Accurate prediction of floating offshore platform motion (FOPM) is very important to control the movement of the platform and the normal operation of the equipment on the platform. However, the accurate prediction of FOPM is very difficult, due to the coupling effect of the mooring system, operation system, wind, wave, and current. Therefore, in order to obtain more accurate prediction results, firstly, the Convolutional LSTM (ConvLSTM) network is introduced to simulate FOPM nonlinear dynamical system, design input vector coding rules, considering the characteristics of complex time-varying nonlinear and space non-stationary of FOPM. The EEMD is applied for modal decomposition for time series of FOPM to reduce the nonlinearity of time series. Then the FOPM-EEMD-ConvLSTM forecasting model is proposed by designing the input sequence matrix and prediction architecture.
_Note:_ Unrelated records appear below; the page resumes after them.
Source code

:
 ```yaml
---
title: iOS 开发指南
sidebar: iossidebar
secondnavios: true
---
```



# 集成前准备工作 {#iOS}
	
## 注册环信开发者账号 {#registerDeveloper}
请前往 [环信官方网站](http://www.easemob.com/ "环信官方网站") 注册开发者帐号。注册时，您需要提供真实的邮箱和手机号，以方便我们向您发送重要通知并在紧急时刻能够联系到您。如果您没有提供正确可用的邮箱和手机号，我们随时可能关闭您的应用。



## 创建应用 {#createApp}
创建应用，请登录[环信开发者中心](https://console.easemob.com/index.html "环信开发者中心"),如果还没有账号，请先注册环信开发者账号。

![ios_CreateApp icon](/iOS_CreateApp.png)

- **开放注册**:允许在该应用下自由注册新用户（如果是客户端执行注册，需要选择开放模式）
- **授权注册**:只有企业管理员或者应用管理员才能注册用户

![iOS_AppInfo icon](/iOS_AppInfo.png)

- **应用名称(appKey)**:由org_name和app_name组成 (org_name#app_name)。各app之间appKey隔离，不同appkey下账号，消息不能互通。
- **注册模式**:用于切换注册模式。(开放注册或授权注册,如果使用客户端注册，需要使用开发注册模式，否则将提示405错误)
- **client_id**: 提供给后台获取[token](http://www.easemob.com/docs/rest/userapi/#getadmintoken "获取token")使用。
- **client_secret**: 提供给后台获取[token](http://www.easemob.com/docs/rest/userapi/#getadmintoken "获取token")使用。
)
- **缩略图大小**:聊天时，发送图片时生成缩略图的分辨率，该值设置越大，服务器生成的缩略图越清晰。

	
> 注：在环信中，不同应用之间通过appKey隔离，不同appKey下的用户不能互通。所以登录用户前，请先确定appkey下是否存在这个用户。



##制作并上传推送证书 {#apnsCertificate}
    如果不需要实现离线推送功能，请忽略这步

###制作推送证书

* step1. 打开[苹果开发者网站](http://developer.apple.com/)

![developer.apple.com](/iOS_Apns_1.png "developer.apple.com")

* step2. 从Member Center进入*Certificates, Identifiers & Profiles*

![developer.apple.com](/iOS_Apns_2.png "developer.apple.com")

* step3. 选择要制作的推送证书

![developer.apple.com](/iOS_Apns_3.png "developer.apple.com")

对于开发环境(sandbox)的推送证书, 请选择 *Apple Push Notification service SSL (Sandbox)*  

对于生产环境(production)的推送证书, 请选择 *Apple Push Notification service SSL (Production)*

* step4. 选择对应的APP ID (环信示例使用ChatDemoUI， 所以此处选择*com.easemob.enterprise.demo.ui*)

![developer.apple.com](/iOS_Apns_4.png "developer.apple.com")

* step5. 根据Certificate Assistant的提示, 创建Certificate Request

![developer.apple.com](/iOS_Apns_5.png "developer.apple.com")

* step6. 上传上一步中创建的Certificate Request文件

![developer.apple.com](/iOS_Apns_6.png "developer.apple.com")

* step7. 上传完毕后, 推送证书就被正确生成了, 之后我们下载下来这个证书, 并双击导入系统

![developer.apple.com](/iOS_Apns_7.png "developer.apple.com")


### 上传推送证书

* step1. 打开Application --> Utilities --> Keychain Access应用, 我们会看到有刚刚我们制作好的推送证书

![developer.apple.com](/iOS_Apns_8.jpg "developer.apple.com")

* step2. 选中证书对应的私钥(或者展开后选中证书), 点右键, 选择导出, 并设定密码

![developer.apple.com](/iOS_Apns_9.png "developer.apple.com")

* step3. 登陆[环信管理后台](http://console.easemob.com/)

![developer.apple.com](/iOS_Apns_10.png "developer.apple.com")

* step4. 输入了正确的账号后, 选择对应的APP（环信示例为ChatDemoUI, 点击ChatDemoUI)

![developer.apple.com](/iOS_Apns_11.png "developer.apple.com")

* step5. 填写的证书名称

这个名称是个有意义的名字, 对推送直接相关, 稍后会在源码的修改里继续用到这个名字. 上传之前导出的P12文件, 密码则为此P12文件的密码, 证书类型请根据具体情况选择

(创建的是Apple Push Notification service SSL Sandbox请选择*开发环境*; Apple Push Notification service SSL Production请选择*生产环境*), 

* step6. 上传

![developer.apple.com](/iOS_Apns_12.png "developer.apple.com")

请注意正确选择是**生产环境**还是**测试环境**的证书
Considering the defects of ALO algorithm, based on quantum computing and chaotic mapping, the quantum global search algorithm (QRS) and ant lion trap Chaos reconstruction mechanism (ALTCR)are designed, and chaotic quantum ant lion optimization algorithm (CQALO) is proposed and use to optimate the hyperparametric of FOPM-EEMD- ConvLSTM. Consequently, a hybrid forecasting approach of FOPM integrating FOPM-EEMD- ConvLSTM and CQALO was established, namely FOPM-EEMD-ConvLSTM-CQALO. Finally, the sway and heave data of a floating offshore platform serving in the ocean is used to carry out prediction experiments to test the performance of the proposed new prediction approach. The test results indicate that the prediction model established in this paper has higher prediction accuracy and stronger robustness than the comparison model selected in this paper and the CQALO obtains more appropriate hyperparameters than the comparison algorithm applied in selecting the hyperparameters of FOPM-EEMD- ConvLSTM.